[news.software.b] Using the latest DBZ from C-news in B-news

gary@dgcad.sv.dg.com (Gary Bridgewater) (12/07/90)

I was intrigued by the dynamic sizing of the .pag file reported to be in
the latest DBZ in C-news so I decided to implement and test it.  It has
been running for a week now - through three expires - and I am pleased.
Not that it is much (if any) faster than the next previous version - it
seems nearly the same which is not surpising since B expire is I/O bound.
What is very nice is that the history.pag file is now much smaller, i.e.
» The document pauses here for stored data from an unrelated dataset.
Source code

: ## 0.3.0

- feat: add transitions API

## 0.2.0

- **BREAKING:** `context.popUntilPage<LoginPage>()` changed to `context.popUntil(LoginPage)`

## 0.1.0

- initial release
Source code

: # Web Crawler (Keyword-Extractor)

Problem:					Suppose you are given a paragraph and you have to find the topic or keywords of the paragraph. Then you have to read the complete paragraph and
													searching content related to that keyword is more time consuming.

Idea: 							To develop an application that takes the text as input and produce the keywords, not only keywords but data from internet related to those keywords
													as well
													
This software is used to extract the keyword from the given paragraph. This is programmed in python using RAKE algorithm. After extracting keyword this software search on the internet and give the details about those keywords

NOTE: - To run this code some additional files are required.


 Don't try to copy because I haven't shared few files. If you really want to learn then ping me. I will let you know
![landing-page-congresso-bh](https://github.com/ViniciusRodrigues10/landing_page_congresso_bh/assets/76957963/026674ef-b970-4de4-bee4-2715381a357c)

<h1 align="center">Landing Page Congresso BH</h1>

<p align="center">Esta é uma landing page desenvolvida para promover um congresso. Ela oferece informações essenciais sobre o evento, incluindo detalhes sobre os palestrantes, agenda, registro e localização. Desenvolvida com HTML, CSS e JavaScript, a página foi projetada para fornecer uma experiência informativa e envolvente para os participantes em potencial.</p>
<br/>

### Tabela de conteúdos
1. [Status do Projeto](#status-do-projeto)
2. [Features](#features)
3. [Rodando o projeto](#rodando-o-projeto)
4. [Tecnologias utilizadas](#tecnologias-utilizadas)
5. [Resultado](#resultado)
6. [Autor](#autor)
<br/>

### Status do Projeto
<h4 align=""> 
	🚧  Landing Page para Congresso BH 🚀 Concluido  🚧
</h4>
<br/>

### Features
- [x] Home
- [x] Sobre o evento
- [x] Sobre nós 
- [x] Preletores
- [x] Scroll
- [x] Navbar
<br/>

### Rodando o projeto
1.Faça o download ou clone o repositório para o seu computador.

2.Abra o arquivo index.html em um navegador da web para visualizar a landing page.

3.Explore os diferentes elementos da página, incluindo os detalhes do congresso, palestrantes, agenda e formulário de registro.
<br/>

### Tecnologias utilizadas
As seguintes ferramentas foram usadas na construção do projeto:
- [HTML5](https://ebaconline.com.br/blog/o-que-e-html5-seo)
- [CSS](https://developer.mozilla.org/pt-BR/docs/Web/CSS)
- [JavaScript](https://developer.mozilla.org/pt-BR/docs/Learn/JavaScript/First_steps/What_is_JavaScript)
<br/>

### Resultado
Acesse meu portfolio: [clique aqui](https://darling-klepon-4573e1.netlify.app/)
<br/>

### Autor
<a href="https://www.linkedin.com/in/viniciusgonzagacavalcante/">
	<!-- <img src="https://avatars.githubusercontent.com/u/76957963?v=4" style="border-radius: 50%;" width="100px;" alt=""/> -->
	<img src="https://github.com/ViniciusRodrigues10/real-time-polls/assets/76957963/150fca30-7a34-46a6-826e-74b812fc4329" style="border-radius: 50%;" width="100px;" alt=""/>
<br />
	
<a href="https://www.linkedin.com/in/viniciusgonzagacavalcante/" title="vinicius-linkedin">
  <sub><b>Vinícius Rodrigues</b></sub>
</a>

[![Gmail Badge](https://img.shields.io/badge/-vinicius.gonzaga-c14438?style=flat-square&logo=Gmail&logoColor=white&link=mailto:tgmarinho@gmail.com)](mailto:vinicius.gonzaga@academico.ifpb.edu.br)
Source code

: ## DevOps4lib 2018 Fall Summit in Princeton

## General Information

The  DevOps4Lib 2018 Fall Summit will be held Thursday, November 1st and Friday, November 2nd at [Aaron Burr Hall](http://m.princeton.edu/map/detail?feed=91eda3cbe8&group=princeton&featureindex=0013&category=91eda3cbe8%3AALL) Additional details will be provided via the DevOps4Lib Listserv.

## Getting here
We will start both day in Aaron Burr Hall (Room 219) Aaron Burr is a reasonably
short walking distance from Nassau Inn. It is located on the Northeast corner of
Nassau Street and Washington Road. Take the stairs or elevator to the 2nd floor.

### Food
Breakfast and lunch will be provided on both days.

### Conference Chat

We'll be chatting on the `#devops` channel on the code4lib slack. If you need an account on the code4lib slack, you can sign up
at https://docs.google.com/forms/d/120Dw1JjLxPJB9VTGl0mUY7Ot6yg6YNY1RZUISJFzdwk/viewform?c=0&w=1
    -rw-r--r--   1 news     news    12506869 Dec  6 16:24 history
    -rw-r--r--   1 news     news          75 Dec  4 18:21 history.dir
    -rw-r--r--   1 news     news     2099264 Dec  6 16:24 history.pag

(I keep 38 days of history)
The history.pag file used to be about the same size as history (although
it may be sparse I think the element size on my disk was bigger than any
gaps so it was really that big) and, more to the point, wouldn't fit in
memory when using INCORE.  This made expire thrash quite badly and caused
it to run ~6 hours on an unbusy system.   So I had gone back to ~INCORE
which took 4+ hours :-(.
Using the newest DBZ and INCORE my expire time is around 3.5 hours.  Also,
the newest DBZ has a few perfomance enhancements that seem to make the
system work a bit faster.  So, as I said, I am pleased.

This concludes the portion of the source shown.